__Stored data__:
=== Begin Enclosure ===
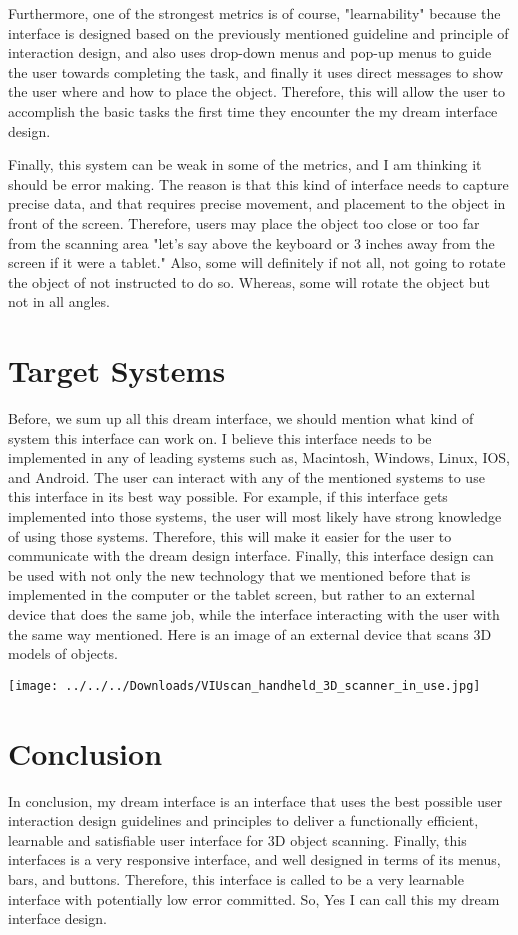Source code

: \documentclass[12pt, oneside]{amsart}   	%
\begin{document}
Furthermore, one of the strongest metrics is of course, "learnability" because the interface is designed based on the previously mentioned guideline and principle of interaction design, and also uses drop-down menus and pop-up menus to guide the user towards completing the task, and finally it uses direct messages to show the user where and how to place the object.  Therefore,  this will allow the user to accomplish the basic tasks the first time they encounter the my dream interface design.

Finally, this system can be weak in some of the metrics, and I am thinking it should be error making.  The reason is that this kind of interface needs to capture precise data, and that requires precise movement, and placement to the object in front of the screen.  Therefore, users may place the object too close or too far from the scanning area "let's say above the keyboard or 3 inches away from the screen if it were a tablet."  Also, some will definitely if not all, not going to rotate the object of not instructed to do so. Whereas, some will rotate the object but not in all angles.  

\section{Target Systems}

Before, we sum up all this dream interface, we should mention what kind of system this interface can work on.  I believe this interface needs to be implemented in any of leading systems such as, Macintosh, Windows, Linux, IOS, and Android.  The user can interact with any of the mentioned systems to use this interface in its best way possible.  For example, if this interface gets implemented into those systems, the user will most likely have strong knowledge of using those systems.  Therefore, this will make it easier for the user to communicate with the dream design interface.  Finally, this interface design can be used with not only the new technology that we mentioned before that is implemented in the computer or the tablet screen, but rather to an external device that does the same job, while the interface interacting with the user with the same way mentioned.
Here is an image of an external device that scans 3D models of objects\cite{BeforeLast}.

\texttt{[image: ../../../Downloads/VIUscan\_handheld\_3D\_scanner\_in\_use.jpg]}


\section{Conclusion}

In conclusion, my dream interface is an interface that uses the best possible user interaction design guidelines and principles to deliver a functionally efficient, learnable and satisfiable user interface for 3D object scanning. 
Finally, this interfaces is a very responsive interface, and well designed in terms of its menus, bars, and buttons. Therefore, this interface is called to be a very learnable interface with potentially low error committed.  So, Yes I can call this my dream interface design.
 

\end{document}
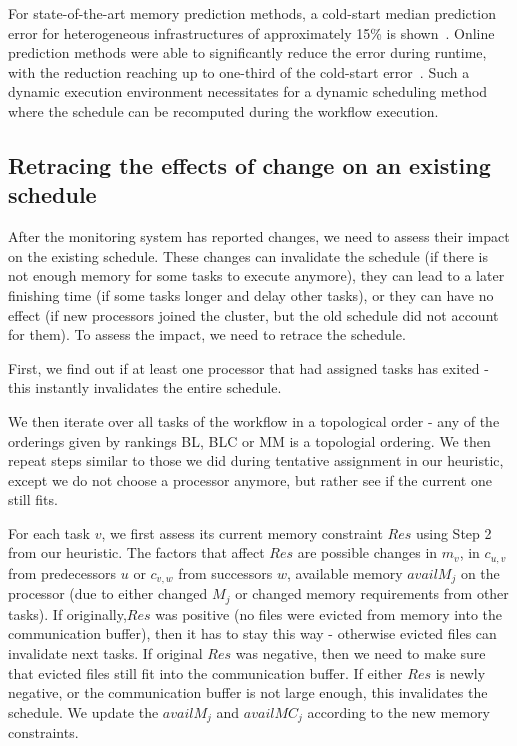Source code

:\documentclass[conference]{IEEEtran}
\begin{document}
    For state-of-the-art memory prediction methods, a cold-start median prediction error for heterogeneous infrastructures of approximately 15\% is shown~\cite{}.
    Online prediction methods were able to significantly reduce the error during runtime, with the reduction reaching up to one-third of the cold-start error~\cite{baderDiedrichDynamic2023,witt2019learning}.
    Such a dynamic execution environment necessitates for a dynamic scheduling method where the schedule can be recomputed during the workflow execution.

    \subsection{Retracing the effects of change on an existing schedule}
    After the monitoring system has reported changes, we need to assess their impact on the existing schedule.
    These changes can invalidate the schedule (\eg if there is not enough memory for some tasks to execute anymore),
    they can lead to a later finishing time (\eg if some tasks longer and delay other tasks), or they can have no effect (\eg if new processors
    joined the cluster, but the old schedule did not account for them).
    To assess the impact, we need to retrace the schedule.

    First, we find out if at least one processor that had assigned tasks has exited - this instantly invalidates the
    entire schedule.

    We then iterate over all tasks of the workflow in a topological order - any of the orderings given by rankings BL, BLC or MM
    is a topologial ordering.
    We then repeat steps similar to those we did during tentative assignment in our heuristic, except we do not choose a processor
    anymore, but rather see if the current one still fits.

    For each task $v$, we first assess its current memory constraint $Res$ using Step 2 from our heuristic.
    The factors that affect $Res$ are possible changes in $m_v$, in $c_{u,v}$ from predecessors $u$ or $c_{v,w}$ from successors $w$,
    available memory $availM_j$ on the processor (due to either changed $M_j$ or changed memory requirements from other tasks).
    If originally,$Res$ was positive (no files were evicted from memory into the communication buffer), then it has to stay this way -
    otherwise evicted files can invalidate next tasks.
    If original $Res$ was negative, then we need to make sure that evicted files still fit into the communication buffer.
    If either $Res$ is newly negative, or the communication buffer is not large enough, this invalidates the schedule.
    We update the $availM_j$ and $availMC_j$ according to the new memory constraints.
\end{document}
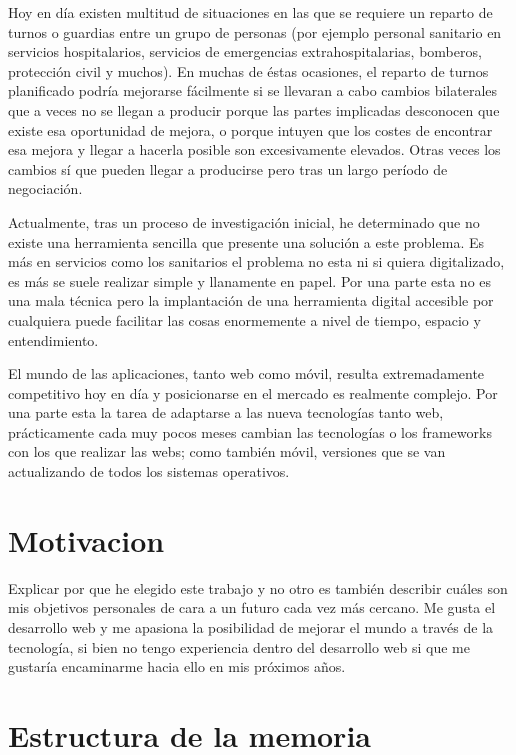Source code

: 

Hoy en día existen multitud de situaciones en las que se requiere un reparto de turnos o guardias entre un grupo de personas (por ejemplo personal sanitario en servicios hospitalarios, servicios de emergencias extrahospitalarias, bomberos, protección civil y muchos). En muchas de éstas ocasiones, el reparto de turnos planificado podría mejorarse fácilmente si se llevaran a cabo cambios bilaterales que a veces no se llegan a producir porque las partes implicadas desconocen que existe esa oportunidad de mejora, o porque intuyen que los costes de encontrar esa mejora y llegar a  hacerla posible son excesivamente elevados. Otras veces los cambios sí que pueden llegar a producirse pero tras un largo período de negociación.

Actualmente, tras un proceso de investigación inicial, he determinado que no existe una herramienta sencilla que presente una solución a este problema. Es más en servicios como los sanitarios el problema no esta ni si quiera digitalizado, es más se suele realizar simple y llanamente en papel. Por una parte esta no es una mala técnica pero la implantación de una herramienta digital accesible por cualquiera puede facilitar las cosas enormemente a nivel de tiempo, espacio y entendimiento. 

El mundo de las aplicaciones, tanto web como móvil, resulta extremadamente competitivo hoy en día y posicionarse en el mercado es realmente complejo. Por una parte esta la tarea de adaptarse a las nueva tecnologías tanto web, prácticamente cada muy pocos meses cambian las tecnologías o los frameworks con los que realizar las webs; como también móvil, versiones que se van actualizando de todos los sistemas operativos. 

\section{Motivacion}\label{Motivacion}

Explicar por que he elegido este trabajo y no otro es también describir cuáles son mis objetivos personales de cara a un futuro cada vez más cercano.  Me gusta el desarrollo web y me apasiona la posibilidad de mejorar el mundo a través de la tecnología, si bien no tengo experiencia dentro del desarrollo web si que me gustaría encaminarme hacia ello en mis próximos años. 

\section{Estructura de la memoria}\label{estructura-de-la-memoria}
=== End Enclosure ===
__Exercise aim__:
Without any of its images, the data above should be returned exactly.

__Response to this exercise__:
Source code

: \documentclass[12pt, oneside]{amsart}   	%
\begin{document}
Furthermore, one of the strongest metrics is of course, "learnability" because the interface is designed based on the previously mentioned guideline and principle of interaction design, and also uses drop-down menus and pop-up menus to guide the user towards completing the task, and finally it uses direct messages to show the user where and how to place the object.  Therefore,  this will allow the user to accomplish the basic tasks the first time they encounter the my dream interface design.

Finally, this system can be weak in some of the metrics, and I am thinking it should be error making.  The reason is that this kind of interface needs to capture precise data, and that requires precise movement, and placement to the object in front of the screen.  Therefore, users may place the object too close or too far from the scanning area "let's say above the keyboard or 3 inches away from the screen if it were a tablet."  Also, some will definitely if not all, not going to rotate the object of not instructed to do so. Whereas, some will rotate the object but not in all angles.  

\section{Target Systems}

Before, we sum up all this dream interface, we should mention what kind of system this interface can work on.  I believe this interface needs to be implemented in any of leading systems such as, Macintosh, Windows, Linux, IOS, and Android.  The user can interact with any of the mentioned systems to use this interface in its best way possible.  For example, if this interface gets implemented into those systems, the user will most likely have strong knowledge of using those systems.  Therefore, this will make it easier for the user to communicate with the dream design interface.  Finally, this interface design can be used with not only the new technology that we mentioned before that is implemented in the computer or the tablet screen, but rather to an external device that does the same job, while the interface interacting with the user with the same way mentioned.
Here is an image of an external device that scans 3D models of objects\cite{BeforeLast}.

\texttt{[image: ../../../Downloads/VIUscan\_handheld\_3D\_scanner\_in\_use.jpg]}


\section{Conclusion}

In conclusion, my dream interface is an interface that uses the best possible user interaction design guidelines and principles to deliver a functionally efficient, learnable and satisfiable user interface for 3D object scanning. 
Finally, this interfaces is a very responsive interface, and well designed in terms of its menus, bars, and buttons. Therefore, this interface is called to be a very learnable interface with potentially low error committed.  So, Yes I can call this my dream interface design.
 

\end{document}
Source code

:\documentclass[conference]{IEEEtran}
\begin{document}
    For state-of-the-art memory prediction methods, a cold-start median prediction error for heterogeneous infrastructures of approximately 15\% is shown~\cite{}.
    Online prediction methods were able to significantly reduce the error during runtime, with the reduction reaching up to one-third of the cold-start error~\cite{baderDiedrichDynamic2023,witt2019learning}.
    Such a dynamic execution environment necessitates for a dynamic scheduling method where the schedule can be recomputed during the workflow execution.

    \subsection{Retracing the effects of change on an existing schedule}
    After the monitoring system has reported changes, we need to assess their impact on the existing schedule.
    These changes can invalidate the schedule (\eg if there is not enough memory for some tasks to execute anymore),
    they can lead to a later finishing time (\eg if some tasks longer and delay other tasks), or they can have no effect (\eg if new processors
    joined the cluster, but the old schedule did not account for them).
    To assess the impact, we need to retrace the schedule.

    First, we find out if at least one processor that had assigned tasks has exited - this instantly invalidates the
    entire schedule.

    We then iterate over all tasks of the workflow in a topological order - any of the orderings given by rankings BL, BLC or MM
    is a topologial ordering.
    We then repeat steps similar to those we did during tentative assignment in our heuristic, except we do not choose a processor
    anymore, but rather see if the current one still fits.

    For each task $v$, we first assess its current memory constraint $Res$ using Step 2 from our heuristic.
    The factors that affect $Res$ are possible changes in $m_v$, in $c_{u,v}$ from predecessors $u$ or $c_{v,w}$ from successors $w$,
    available memory $availM_j$ on the processor (due to either changed $M_j$ or changed memory requirements from other tasks).
    If originally,$Res$ was positive (no files were evicted from memory into the communication buffer), then it has to stay this way -
    otherwise evicted files can invalidate next tasks.
    If original $Res$ was negative, then we need to make sure that evicted files still fit into the communication buffer.
    If either $Res$ is newly negative, or the communication buffer is not large enough, this invalidates the schedule.
    We update the $availM_j$ and $availMC_j$ according to the new memory constraints.
\end{document}
Source code

: 

Hoy en día existen multitud de situaciones en las que se requiere un reparto de turnos o guardias entre un grupo de personas (por ejemplo personal sanitario en servicios hospitalarios, servicios de emergencias extrahospitalarias, bomberos, protección civil y muchos). En muchas de éstas ocasiones, el reparto de turnos planificado podría mejorarse fácilmente si se llevaran a cabo cambios bilaterales que a veces no se llegan a producir porque las partes implicadas desconocen que existe esa oportunidad de mejora, o porque intuyen que los costes de encontrar esa mejora y llegar a  hacerla posible son excesivamente elevados. Otras veces los cambios sí que pueden llegar a producirse pero tras un largo período de negociación.

Actualmente, tras un proceso de investigación inicial, he determinado que no existe una herramienta sencilla que presente una solución a este problema. Es más en servicios como los sanitarios el problema no esta ni si quiera digitalizado, es más se suele realizar simple y llanamente en papel. Por una parte esta no es una mala técnica pero la implantación de una herramienta digital accesible por cualquiera puede facilitar las cosas enormemente a nivel de tiempo, espacio y entendimiento. 

El mundo de las aplicaciones, tanto web como móvil, resulta extremadamente competitivo hoy en día y posicionarse en el mercado es realmente complejo. Por una parte esta la tarea de adaptarse a las nueva tecnologías tanto web, prácticamente cada muy pocos meses cambian las tecnologías o los frameworks con los que realizar las webs; como también móvil, versiones que se van actualizando de todos los sistemas operativos. 

\section{Motivacion}\label{Motivacion}

Explicar por que he elegido este trabajo y no otro es también describir cuáles son mis objetivos personales de cara a un futuro cada vez más cercano.  Me gusta el desarrollo web y me apasiona la posibilidad de mejorar el mundo a través de la tecnología, si bien no tengo experiencia dentro del desarrollo web si que me gustaría encaminarme hacia ello en mis próximos años. 

\section{Estructura de la memoria}\label{estructura-de-la-memoria}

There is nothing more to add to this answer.